What the exercise asks:
Within the data that follows, set down exactly the lines from the one containing "- Code de l'urbanisme - art. L122-5 (VT)" through the one containing "- Code de l'urbanisme - art. L123-13 (VD)", both ends included.

[Source texts of formatted documents]
┄┄┄┄┄┄┄┄┄┄┄┄┄┄┄┄┄┄┄┄
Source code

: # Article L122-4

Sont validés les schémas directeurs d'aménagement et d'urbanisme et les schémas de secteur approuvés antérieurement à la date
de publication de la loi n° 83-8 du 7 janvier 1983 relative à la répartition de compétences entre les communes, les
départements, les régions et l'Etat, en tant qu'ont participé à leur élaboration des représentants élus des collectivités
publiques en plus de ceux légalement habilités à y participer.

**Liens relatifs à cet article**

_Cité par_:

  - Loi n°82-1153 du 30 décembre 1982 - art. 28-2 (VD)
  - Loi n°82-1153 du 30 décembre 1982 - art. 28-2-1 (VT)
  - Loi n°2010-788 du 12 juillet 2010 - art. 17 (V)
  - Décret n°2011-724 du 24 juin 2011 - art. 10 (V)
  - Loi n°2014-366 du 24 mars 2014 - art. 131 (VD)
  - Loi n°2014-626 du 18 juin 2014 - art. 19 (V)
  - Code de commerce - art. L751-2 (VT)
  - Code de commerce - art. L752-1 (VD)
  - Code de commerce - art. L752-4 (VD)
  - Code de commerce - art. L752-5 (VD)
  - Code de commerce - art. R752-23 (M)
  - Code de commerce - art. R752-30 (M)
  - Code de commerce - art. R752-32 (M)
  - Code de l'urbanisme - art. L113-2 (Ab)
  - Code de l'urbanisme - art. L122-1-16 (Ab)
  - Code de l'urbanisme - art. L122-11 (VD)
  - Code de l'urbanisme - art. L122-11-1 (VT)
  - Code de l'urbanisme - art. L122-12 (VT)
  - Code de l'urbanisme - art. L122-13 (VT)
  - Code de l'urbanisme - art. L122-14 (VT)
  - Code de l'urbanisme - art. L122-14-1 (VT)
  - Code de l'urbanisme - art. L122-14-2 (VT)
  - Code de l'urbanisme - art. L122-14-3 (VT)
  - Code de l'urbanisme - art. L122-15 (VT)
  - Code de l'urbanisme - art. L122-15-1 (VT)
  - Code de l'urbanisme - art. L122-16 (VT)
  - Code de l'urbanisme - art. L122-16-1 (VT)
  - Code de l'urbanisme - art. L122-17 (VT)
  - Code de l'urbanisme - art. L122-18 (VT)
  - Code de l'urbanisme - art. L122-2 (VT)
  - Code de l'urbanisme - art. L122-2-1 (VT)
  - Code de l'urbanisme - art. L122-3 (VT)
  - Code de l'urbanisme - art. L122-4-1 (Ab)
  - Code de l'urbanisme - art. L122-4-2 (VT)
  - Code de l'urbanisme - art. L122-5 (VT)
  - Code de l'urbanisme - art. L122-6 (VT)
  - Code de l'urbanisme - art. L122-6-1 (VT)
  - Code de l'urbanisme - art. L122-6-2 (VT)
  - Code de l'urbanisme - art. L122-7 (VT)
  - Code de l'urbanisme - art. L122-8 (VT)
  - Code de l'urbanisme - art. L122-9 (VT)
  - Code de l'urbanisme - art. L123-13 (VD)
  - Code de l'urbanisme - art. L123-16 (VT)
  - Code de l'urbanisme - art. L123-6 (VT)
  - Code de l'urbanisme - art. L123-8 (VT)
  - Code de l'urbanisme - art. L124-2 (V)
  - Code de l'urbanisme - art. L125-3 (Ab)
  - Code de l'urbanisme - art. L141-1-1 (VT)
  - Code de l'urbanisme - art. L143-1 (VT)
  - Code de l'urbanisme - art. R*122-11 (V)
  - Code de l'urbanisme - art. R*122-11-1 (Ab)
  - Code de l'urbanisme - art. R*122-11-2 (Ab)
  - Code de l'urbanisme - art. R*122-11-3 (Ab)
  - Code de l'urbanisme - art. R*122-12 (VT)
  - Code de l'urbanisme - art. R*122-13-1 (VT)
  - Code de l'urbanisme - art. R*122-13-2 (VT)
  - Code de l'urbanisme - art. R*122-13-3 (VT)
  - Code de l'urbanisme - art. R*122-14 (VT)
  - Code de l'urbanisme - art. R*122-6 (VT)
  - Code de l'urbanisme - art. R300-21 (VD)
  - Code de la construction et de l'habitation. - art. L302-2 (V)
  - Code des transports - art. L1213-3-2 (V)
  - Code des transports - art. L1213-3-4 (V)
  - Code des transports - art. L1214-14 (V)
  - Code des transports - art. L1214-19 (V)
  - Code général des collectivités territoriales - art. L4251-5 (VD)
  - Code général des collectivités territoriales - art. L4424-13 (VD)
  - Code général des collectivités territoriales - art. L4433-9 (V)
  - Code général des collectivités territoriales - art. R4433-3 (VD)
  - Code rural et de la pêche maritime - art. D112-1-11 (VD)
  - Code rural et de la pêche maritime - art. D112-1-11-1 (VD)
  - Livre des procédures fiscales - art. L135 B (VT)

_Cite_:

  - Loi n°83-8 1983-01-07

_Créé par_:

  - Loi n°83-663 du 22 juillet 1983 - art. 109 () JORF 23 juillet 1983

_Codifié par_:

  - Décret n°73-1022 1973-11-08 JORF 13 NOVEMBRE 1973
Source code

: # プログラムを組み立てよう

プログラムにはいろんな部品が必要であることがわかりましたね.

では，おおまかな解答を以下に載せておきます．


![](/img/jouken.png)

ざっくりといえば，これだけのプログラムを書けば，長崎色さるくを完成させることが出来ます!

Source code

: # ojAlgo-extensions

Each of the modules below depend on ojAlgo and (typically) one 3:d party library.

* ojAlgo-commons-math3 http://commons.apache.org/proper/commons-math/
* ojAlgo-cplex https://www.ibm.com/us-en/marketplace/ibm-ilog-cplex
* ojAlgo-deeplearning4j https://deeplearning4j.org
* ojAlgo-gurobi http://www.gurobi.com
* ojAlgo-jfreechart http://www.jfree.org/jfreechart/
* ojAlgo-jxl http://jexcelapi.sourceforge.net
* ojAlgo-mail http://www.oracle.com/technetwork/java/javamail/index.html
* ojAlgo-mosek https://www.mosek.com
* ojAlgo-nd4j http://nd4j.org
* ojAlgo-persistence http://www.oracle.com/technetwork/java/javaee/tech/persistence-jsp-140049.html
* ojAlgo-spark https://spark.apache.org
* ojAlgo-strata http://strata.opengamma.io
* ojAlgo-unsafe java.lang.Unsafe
┄┄┄┄┄┄┄┄┄┄┄┄┄┄┄┄┄┄┄┄
Answer below:
  - Code de l'urbanisme - art. L122-5 (VT)
  - Code de l'urbanisme - art. L122-6 (VT)
  - Code de l'urbanisme - art. L122-6-1 (VT)
  - Code de l'urbanisme - art. L122-6-2 (VT)
  - Code de l'urbanisme - art. L122-7 (VT)
  - Code de l'urbanisme - art. L122-8 (VT)
  - Code de l'urbanisme - art. L122-9 (VT)
  - Code de l'urbanisme - art. L123-13 (VD)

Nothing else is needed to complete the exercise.